Atos Wins MareNostrum 5 Deal At Barcelona Supercomputing Center

UPDATED: The EuroHPC Joint Undertaking, which is steering the development and funding for pre-exascale and exascale supercomputing in the European Union, has had a busy week. The first phase of the 550 petaflops “Lumi” system at CSC in Finland was dedicated and opened for processing, and Germany’s Forschungszentrum Jülich has been chosen to house Europe’s first exascale system, nicknamed “Jupiter.” And now, after many years of delays, the basic feeds and speeds and contractor of the “MareNostrum 5” system to be installed at Barcelona Supercomputing Center in Spain have been announced.

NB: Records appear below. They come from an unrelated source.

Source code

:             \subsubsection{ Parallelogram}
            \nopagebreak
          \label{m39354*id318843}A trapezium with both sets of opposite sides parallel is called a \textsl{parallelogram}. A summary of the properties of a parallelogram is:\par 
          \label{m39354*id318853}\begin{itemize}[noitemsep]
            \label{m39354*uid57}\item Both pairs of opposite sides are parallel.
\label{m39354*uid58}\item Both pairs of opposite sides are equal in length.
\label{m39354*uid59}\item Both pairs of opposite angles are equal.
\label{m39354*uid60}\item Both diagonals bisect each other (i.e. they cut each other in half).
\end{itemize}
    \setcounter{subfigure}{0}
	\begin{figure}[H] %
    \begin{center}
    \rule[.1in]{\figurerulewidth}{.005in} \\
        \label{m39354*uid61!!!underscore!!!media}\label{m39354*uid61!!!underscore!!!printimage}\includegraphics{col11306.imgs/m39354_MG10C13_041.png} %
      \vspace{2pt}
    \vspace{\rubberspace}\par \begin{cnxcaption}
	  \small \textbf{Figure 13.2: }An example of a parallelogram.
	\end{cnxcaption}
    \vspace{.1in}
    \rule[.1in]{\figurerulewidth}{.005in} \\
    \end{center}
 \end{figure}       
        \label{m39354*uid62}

To cut to the chase scene because we do not know much about the MareNostrum 5 system, it will be built by Atos, the French IT hardware and services provider that this week announced it was in the process of splitting itself into two, and while no announcement was made to this effect, we presume that the MareNostrum 5 system will be based on the BullSequana XH3000 exascale-class system that was previewed by Atos back in February. As we pointed out earlier this week when Jülich was chosen as the site for the Jupiter system, it is hard to conceive that this machine will also not be based on the BullSequana XH3000 platform.

The only other practical alternatives for the hybrid architecture that MareNostrum 5 is expected to have come from either Hewlett Packard Enterprise with its “Shasta” Cray EX platform or Nvidia with its homegrown DGX SuperPODs, and Atos beat them out.

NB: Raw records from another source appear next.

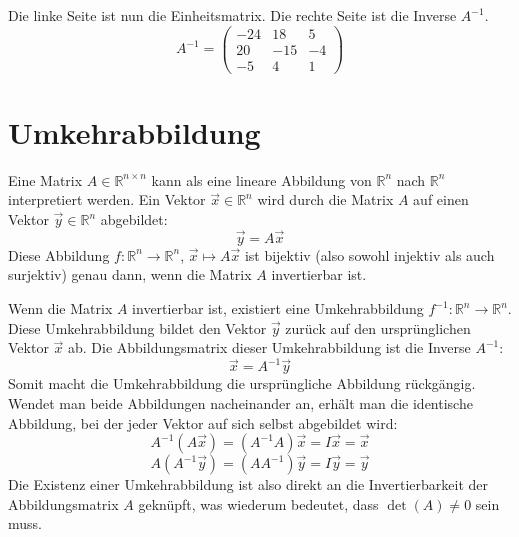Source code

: Die linke Seite ist nun die Einheitsmatrix. Die rechte Seite ist die Inverse
\(A^{-1}\).
\[ A^{-1} = \begin{pmatrix}
        -24 & 18  & 5  \\
        20  & -15 & -4 \\
        -5  & 4   & 1
    \end{pmatrix} \]

\section{Umkehrabbildung}

Eine Matrix \(A \in \mathbb{R}^{n \times n}\) kann als eine lineare Abbildung
von \(\mathbb{R}^n\) nach \(\mathbb{R}^n\) interpretiert werden. Ein Vektor
\(\vec{x} \in \mathbb{R}^n\) wird durch die Matrix \(A\) auf einen Vektor
\(\vec{y} \in \mathbb{R}^n\) abgebildet:
\[ \vec{y} = A\vec{x} \]
Diese Abbildung \(f: \mathbb{R}^n \rightarrow \mathbb{R}^n\), \(\vec{x} \mapsto
A\vec{x}\) ist bijektiv (also sowohl injektiv als auch surjektiv) genau dann,
wenn die Matrix \(A\) invertierbar ist.

Wenn die Matrix \(A\) invertierbar ist, existiert eine Umkehrabbildung
\(f^{-1}: \mathbb{R}^n \rightarrow \mathbb{R}^n\). Diese Umkehrabbildung bildet
den Vektor \(\vec{y}\) zurück auf den ursprünglichen Vektor \(\vec{x}\) ab. Die
Abbildungsmatrix dieser Umkehrabbildung ist die Inverse \(A^{-1}\):
\[ \vec{x} = A^{-1}\vec{y} \]
Somit macht die Umkehrabbildung die ursprüngliche Abbildung rückgängig. Wendet
man beide Abbildungen nacheinander an, erhält man die identische Abbildung, bei
der jeder Vektor auf sich selbst abgebildet wird:
\[ A^{-1}(A\vec{x}) = (A^{-1}A)\vec{x} = I\vec{x} = \vec{x} \]
\[ A(A^{-1}\vec{y}) = (AA^{-1})\vec{y} = I\vec{y} = \vec{y} \]
Die Existenz einer Umkehrabbildung ist also direkt an die Invertierbarkeit der
Abbildungsmatrix \(A\) geknüpft, was wiederum bedeutet, dass \(\det(A) \neq 0\)
sein muss.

BSC has a cornucopia of compute engines to choose from that the BullSequana XH3000 machines support, including a lot of the CPUs and GPUs from Intel, AMD, and Nvidia. To be specific with CPUs, that means “Sapphire Rapids” Xeon SPs from Intel  mixed with Nvidia “Hopper” H100 GPU accelerators, the pairing of the “Grace” Arm server CPU and the Hopper GPU from Nvidia, the “Rhea” and “Cronos” Arm server CPUs from SiPearl, the “Ponte Vecchio” Xe HPC GPU accelerator from Intel, the Instinct MI300 hybrid CPU-GPU devices from AMD. While Atos did not say this at the time, there is a better than even chance it will support the “Falcon Shores” hybrid CPU-GPU device that Intel is also building.

It is absolutely unclear which compute engines BSC will choose, but we presume it will still have a production partition that comprises most of the machine and an experimental partition that blazes the trail for new compute engine testing. With the European Processor Initiative not yet ready (as far as we know) with its RISC-V parallel accelerator, and SiPearl partnering with Intel to hook its  Ponte Vecchio GPU was done for some HPC center in Europe, and one that is deploying SiPearl Arm CPUs in its host. We do not think this will be the flagship Jupiter machine at Jülich, but Intel and Atos could work such a deal with BSC, if the numbers were right and there was enough juice to pay the electric bill. It is not outside of the realm of possibility that BSC might be using the future “Rialto Bridge” kickers to Ponte Vecchio, which presumable have a lot more performance and performance per watt than the first generation of the Xe HPC devices from Intel.

We have to wait to see what has been chosen, and yes we are impatient about this.

What we know for sure is that the shiny new BSC datacenter, the outside of which is shown in the feature image at the top of this story and the inside of which is awaiting its racks of compute, networking, and storage as shown in the image just above this sentence, can take a big machine with its over 129,000 square feet of space.

The MareNostrum 5 machine, like several other pre-exascale and exascale systems, has been delayed from its original plan, and it has a lot more oomph than originally planned because of this. (Moore’s Law is still working, albeit not as well as in the past, so HPC centers still get more bang for the buck (or the euro in the cases) as time progresses.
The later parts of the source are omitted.